Summary
Image recognition technology refers to technology in which a computer analyzes a digital image and identifies objects, people, landscapes, etc. in the image. Among these, DNN algorithms such as CNN are commonly used because feature extraction and classification can be achieved simultaneously, and high accuracy can be obtained. However, since DNN requires a large amount of training data, approaches combining other algorithms are also being considered when only a small amount of data is available. Image recognition technology is used in a wide variety of fields, including security surveillance, medical imaging, automated driving technology, robotics, and image retrieval.
Here, we discuss various methods and applications of this image recognition technology based on the Machine Learning Professional Series “Image Recognition”.
Previously, we discussed the first step, local features. This time, we will discuss the next step, statistical features.
Statistical Feature Extraction(PCA,LDA,PCS,CCA)
In actual images, some disturbance or noise is added, and if we use the local features obtained from the image that is affected by the disturbance, we may not be able to get the recognition accuracy we expect. Therefore, statistical feature extraction is necessary to convert the observed data into features that are advantageous for recognition based on the established statistical structure of the data.
What is statistical feature extraction?
Statistical feature extraction means that the extracted local features are further extracted based on the probability statistical structure of the data, and transformed into robust features that are not easily affected by noise or disturbances. Statistical feature extraction can be applied not only to local features but also to various features in image recognition.

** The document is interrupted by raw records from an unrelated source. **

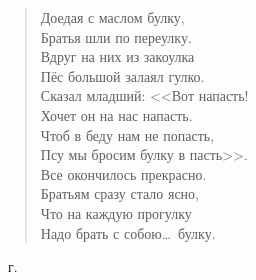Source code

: \begin{verse}
Доедая с маслом булку,\\
Братья шли по переулку.\\
Вдруг на них из закоулка\\
Пёс большой залаял гулко.\\[\medskipamount]
Сказал младший: <<Вот напасть!\\
Хочет он на нас напасть.\\
Чтоб в беду нам не попасть,\\
Псу мы бросим булку в пасть>>.\\[\medskipamount]
Все окончилось прекрасно.\\
Братьям сразу стало ясно,\\
Что на каждую прогулку\\
Надо брать с собою\dots\ булку.
\end{verse}

\medskip
{}~г.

Statistical feature extraction can be classified according to the presence or absence of external criteria, i.e., teacher information, such as which class the data belongs to. Principal component analysis is used as a feature extraction method when there is no external criterion. Also, since the scale of the features has a significant impact on the recognition results, feature normalization is important. For feature normalization, whitening by principal component analysis is used. On the other hand, when there is an external criterion, Fisher’s linear discriminant analysis is used for feature extraction in class recognition, the regular modified correlation distribution is used for bivariate correlation maximization, and the partial least squares method is used for bivariate covariance maximization. At first glance, these methods appear to be different, but they are deeply interrelated.

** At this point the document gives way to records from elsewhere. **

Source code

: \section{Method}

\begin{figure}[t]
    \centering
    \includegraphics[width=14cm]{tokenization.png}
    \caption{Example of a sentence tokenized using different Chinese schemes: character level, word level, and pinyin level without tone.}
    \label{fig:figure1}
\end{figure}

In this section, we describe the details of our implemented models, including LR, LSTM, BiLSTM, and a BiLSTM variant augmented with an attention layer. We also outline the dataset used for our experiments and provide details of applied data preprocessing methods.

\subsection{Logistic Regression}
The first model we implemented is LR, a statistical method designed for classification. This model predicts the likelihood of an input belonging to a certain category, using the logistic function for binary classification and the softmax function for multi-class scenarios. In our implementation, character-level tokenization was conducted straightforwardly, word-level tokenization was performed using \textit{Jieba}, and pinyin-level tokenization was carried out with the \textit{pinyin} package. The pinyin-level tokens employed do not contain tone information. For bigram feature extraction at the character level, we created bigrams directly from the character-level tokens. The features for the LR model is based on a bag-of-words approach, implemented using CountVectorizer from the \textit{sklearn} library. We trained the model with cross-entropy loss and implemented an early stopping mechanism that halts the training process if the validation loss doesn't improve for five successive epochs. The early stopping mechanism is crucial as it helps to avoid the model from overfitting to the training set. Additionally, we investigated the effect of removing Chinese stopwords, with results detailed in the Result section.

Principal component analysis
First, let us discuss principal component analysis (PCA), which is a dimensionality reduction method to find a low-dimensional subspace that best approximates the distribution of data in a linear space by a certain criterion. There are several criteria used in principal component analysis, such as maximizing the variance of the projected data and minimizing the projection error, but the results obtained are almost transparent regardless of which criterion is used. In this section, we will discuss principal component analysis using variance maximization as the criterion.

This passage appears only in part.